Some lines of these records may hold the word "applications"; state how many, using only the number.

Information given ▸
Content starts

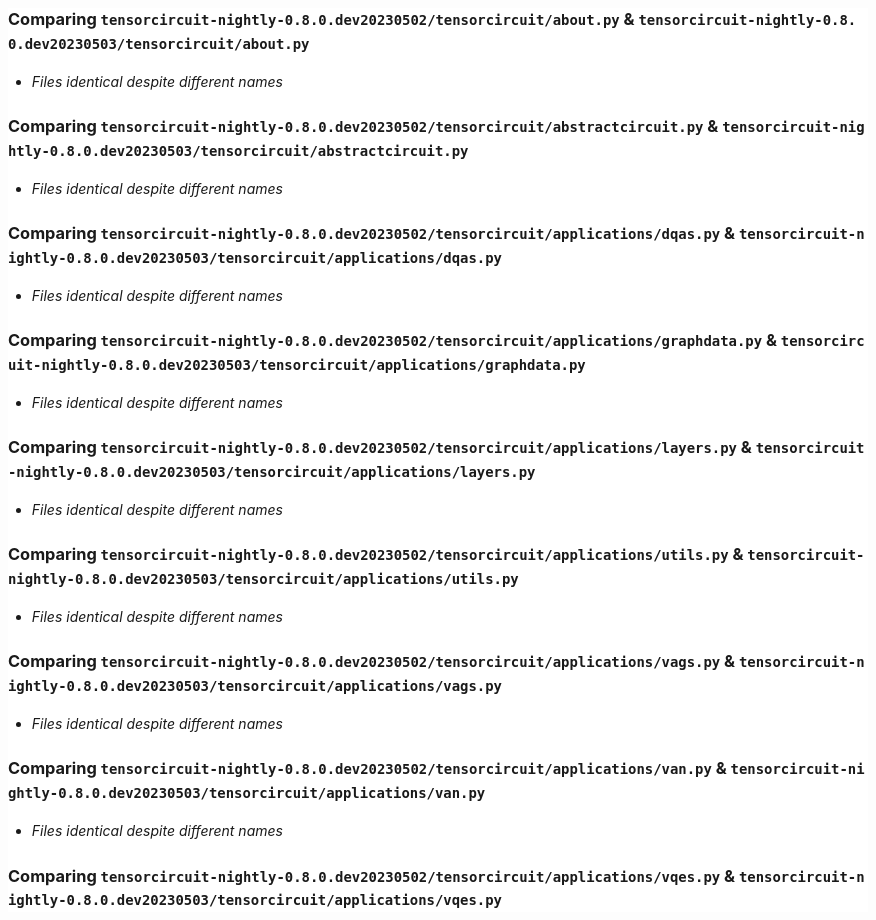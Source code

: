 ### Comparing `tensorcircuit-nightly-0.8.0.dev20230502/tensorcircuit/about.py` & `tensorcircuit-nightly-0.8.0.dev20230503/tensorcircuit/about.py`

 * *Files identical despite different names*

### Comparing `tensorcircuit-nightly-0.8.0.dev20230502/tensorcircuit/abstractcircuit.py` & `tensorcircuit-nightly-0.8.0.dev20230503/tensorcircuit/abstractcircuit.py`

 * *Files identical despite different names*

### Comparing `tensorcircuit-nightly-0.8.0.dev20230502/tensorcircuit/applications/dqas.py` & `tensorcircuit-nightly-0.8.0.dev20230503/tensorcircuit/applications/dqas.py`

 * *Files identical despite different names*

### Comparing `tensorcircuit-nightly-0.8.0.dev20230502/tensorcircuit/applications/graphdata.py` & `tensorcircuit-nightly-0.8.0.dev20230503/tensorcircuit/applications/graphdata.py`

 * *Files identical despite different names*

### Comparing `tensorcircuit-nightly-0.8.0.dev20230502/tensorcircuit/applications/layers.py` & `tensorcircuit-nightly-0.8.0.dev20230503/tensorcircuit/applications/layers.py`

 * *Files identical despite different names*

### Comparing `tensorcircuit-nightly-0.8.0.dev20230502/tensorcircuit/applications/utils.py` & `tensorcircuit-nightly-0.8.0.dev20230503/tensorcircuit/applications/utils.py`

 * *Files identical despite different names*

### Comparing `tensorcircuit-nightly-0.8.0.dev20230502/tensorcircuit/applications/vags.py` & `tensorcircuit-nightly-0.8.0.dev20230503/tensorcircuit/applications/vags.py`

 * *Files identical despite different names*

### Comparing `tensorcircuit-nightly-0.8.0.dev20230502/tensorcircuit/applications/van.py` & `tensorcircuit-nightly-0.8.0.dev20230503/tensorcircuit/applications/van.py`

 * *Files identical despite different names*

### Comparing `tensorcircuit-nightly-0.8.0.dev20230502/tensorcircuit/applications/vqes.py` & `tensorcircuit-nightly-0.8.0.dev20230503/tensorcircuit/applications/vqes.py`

Content ends
Content starts

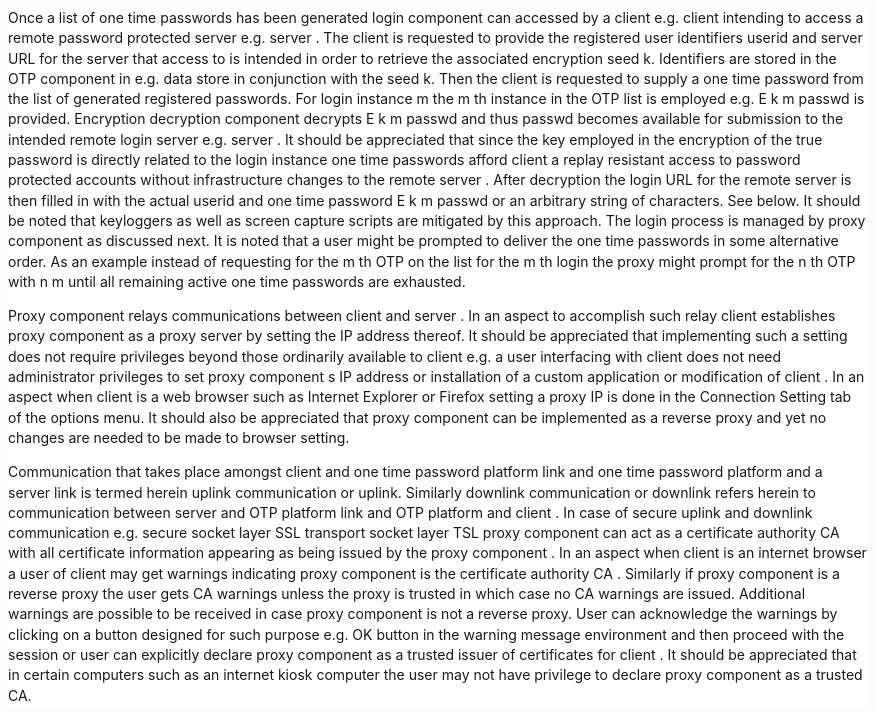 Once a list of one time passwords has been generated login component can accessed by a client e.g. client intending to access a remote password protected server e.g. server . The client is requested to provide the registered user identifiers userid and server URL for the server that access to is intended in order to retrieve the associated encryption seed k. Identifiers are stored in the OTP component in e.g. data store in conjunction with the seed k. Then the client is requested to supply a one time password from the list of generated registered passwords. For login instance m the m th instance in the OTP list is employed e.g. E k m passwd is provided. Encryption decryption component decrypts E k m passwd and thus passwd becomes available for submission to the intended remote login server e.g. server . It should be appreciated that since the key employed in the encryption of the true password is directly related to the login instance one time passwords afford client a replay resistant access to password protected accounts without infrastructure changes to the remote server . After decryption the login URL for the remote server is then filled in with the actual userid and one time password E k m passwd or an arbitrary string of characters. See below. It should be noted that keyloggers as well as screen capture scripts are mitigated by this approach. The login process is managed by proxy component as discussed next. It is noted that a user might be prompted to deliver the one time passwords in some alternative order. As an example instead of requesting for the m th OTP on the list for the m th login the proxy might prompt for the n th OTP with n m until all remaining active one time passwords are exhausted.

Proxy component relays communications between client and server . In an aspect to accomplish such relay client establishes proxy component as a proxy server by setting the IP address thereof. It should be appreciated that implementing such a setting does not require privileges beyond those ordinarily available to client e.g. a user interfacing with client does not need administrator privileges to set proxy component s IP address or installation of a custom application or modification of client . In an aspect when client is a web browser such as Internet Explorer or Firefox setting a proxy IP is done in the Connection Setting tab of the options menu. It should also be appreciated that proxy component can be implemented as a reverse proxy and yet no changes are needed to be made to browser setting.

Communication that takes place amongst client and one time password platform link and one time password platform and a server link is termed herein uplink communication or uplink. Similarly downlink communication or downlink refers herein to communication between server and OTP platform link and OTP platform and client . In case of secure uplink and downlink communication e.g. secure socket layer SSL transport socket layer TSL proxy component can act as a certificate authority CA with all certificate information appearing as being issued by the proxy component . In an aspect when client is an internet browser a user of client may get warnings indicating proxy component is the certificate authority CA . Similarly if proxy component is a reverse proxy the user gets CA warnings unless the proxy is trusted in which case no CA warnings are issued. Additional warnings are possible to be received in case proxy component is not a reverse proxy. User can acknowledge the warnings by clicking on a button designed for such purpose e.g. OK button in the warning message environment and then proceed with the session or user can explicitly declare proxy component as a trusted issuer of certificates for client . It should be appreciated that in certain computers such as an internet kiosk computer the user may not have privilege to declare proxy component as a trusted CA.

Content ends

The answer ▸ 7